The task
Exactly as written, transcribe the data from its opening line through the line containing "Bellow you can". Leave every picture out.

(Pictures paired with source code)
------------------------

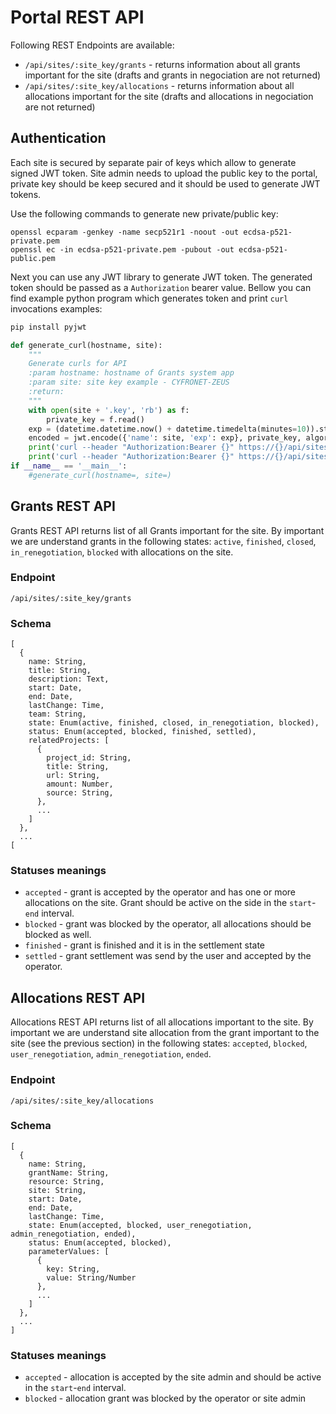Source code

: # Portal REST API
Following REST Endpoints are available:
  * `/api/sites/:site_key/grants` - returns information about all grants
    important for the site (drafts and grants in negociation are not returned)
  * `/api/sites/:site_key/allocations` - returns information about all
    allocations important for the site (drafts and allocations in negociation
    are not returned)

## Authentication
Each site is secured by separate pair of keys which allow to generate signed JWT
token. Site admin needs to upload the public key to the portal, private key
should be keep secured and it should be used to generate JWT tokens.

Use the following commands to generate new private/public key:

```
openssl ecparam -genkey -name secp521r1 -noout -out ecdsa-p521-private.pem
openssl ec -in ecdsa-p521-private.pem -pubout -out ecdsa-p521-public.pem
```


Next you can use any JWT library to generate JWT token.
The generated token should be passed as a `Authorization` bearer value.
 Bellow you can find example python program which generates token and
print `curl` invocations examples:

```bash
pip install pyjwt
```

```python
def generate_curl(hostname, site):
    """
    Generate curls for API
    :param hostname: hostname of Grants system app
    :param site: site key example - CYFRONET-ZEUS
    :return: 
    """
    with open(site + '.key', 'rb') as f:
        private_key = f.read()
    exp = (datetime.datetime.now() + datetime.timedelta(minutes=10)).strftime('%s')
    encoded = jwt.encode({'name': site, 'exp': exp}, private_key, algorithm='ES512')
    print('curl --header "Authorization:Bearer {}" https://{}/api/sites/{}/grants'.format(encoded, hostname, site))
    print('curl --header "Authorization:Bearer {}" https://{}/api/sites/{}/allocations'.format(encoded, hostname, site))
if __name__ == '__main__':
    #generate_curl(hostname=, site=)
```

## Grants REST API
Grants REST API returns list of all Grants important for the site. By important
we are understand grants in the following states: `active`, `finished`, `closed`,
`in_renegotiation`, `blocked` with allocations on the site.

### Endpoint
```
/api/sites/:site_key/grants
```

### Schema
```
[
  {
    name: String,
    title: String,
    description: Text,
    start: Date,
    end: Date,
    lastChange: Time,
    team: String,
    state: Enum(active, finished, closed, in_renegotiation, blocked),
    status: Enum(accepted, blocked, finished, settled),
    relatedProjects: [
      {
        project_id: String,
        title: String,
        url: String,
        amount: Number,
        source: String,
      },
      ...
    ]
  },
  ...
[
```

### Statuses meanings
  * `accepted` - grant is accepted by the operator and has one or more
    allocations on the site. Grant should be active on the side in the
   `start`-`end` interval.
  * `blocked` - grant was blocked by the operator, all allocations should be
    blocked as well.
  * `finished` - grant is finished and it is in the settlement state
  * `settled` - grant settlement was send by the user and accepted by the
    operator.

## Allocations REST API
Allocations REST API returns list of all allocations important to the site. By
important we are understand site allocation from the grant important to the site
(see the previous section) in the following states: `accepted`, `blocked`,
`user_renegotiation`, `admin_renegotiation`, `ended`.

### Endpoint
```
/api/sites/:site_key/allocations
```

### Schema
```
[
  {
    name: String,
    grantName: String,
    resource: String,
    site: String,
    start: Date,
    end: Date,
    lastChange: Time,
    state: Enum(accepted, blocked, user_renegotiation, admin_renegotiation, ended),
    status: Enum(accepted, blocked),
    parameterValues: [
      {
        key: String,
        value: String/Number
      },
      ...
    ]
  },
  ...
]
```
### Statuses meanings
  * `accepted` - allocation is accepted by the site admin and should be active
    in the `start`-`end` interval.
  * `blocked` - allocation grant was blocked by the operator or site admin
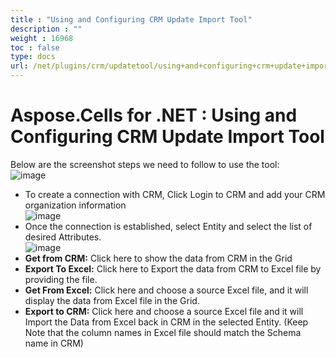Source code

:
```yaml
---
title : "Using and Configuring CRM Update Import Tool" 
description : "" 
weight : 16968 
toc : false
type: docs
url: /net/plugins/crm/updatetool/using+and+configuring+crm+update+import+tool/
---
```


# Aspose.Cells for .NET : Using and Configuring CRM Update Import Tool


Below are the screenshot steps we need to follow to use the tool:  
![image](https://docs2.aspose.com/cells/net/attachments/thumbnails/5025002/5115187)

*   To create a connection with CRM, Click Login to CRM and add your CRM organization information  
    ![image](https://docs2.aspose.com/cells/net/attachments/thumbnails/5025002/5115189)
*   Once the connection is established, select Entity and select the list of desired Attributes.  
    ![image](https://docs2.aspose.com/cells/net/attachments/thumbnails/5025002/5115188)
*   **Get from CRM:** Click here to show the data from CRM in the Grid
*   **Export To Excel:** Click here to Export the data from CRM to Excel file by providing the file.
*   **Get From Excel:** Click here and choose a source Excel file, and it will display the data from Excel file in the Grid.
*   **Export to CRM:** Click here and choose a source Excel file and it will Import the Data from Excel back in CRM in the selected Entity. (Keep Note that the column names in Excel file should match the Schema name in CRM)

------------------------

Output of the exercise
Source code

: # Portal REST API
Following REST Endpoints are available:
  * `/api/sites/:site_key/grants` - returns information about all grants
    important for the site (drafts and grants in negociation are not returned)
  * `/api/sites/:site_key/allocations` - returns information about all
    allocations important for the site (drafts and allocations in negociation
    are not returned)

## Authentication
Each site is secured by separate pair of keys which allow to generate signed JWT
token. Site admin needs to upload the public key to the portal, private key
should be keep secured and it should be used to generate JWT tokens.

Use the following commands to generate new private/public key:

```
openssl ecparam -genkey -name secp521r1 -noout -out ecdsa-p521-private.pem
openssl ec -in ecdsa-p521-private.pem -pubout -out ecdsa-p521-public.pem
```


Next you can use any JWT library to generate JWT token.
The generated token should be passed as a `Authorization` bearer value.
 Bellow you can find example python program which generates token and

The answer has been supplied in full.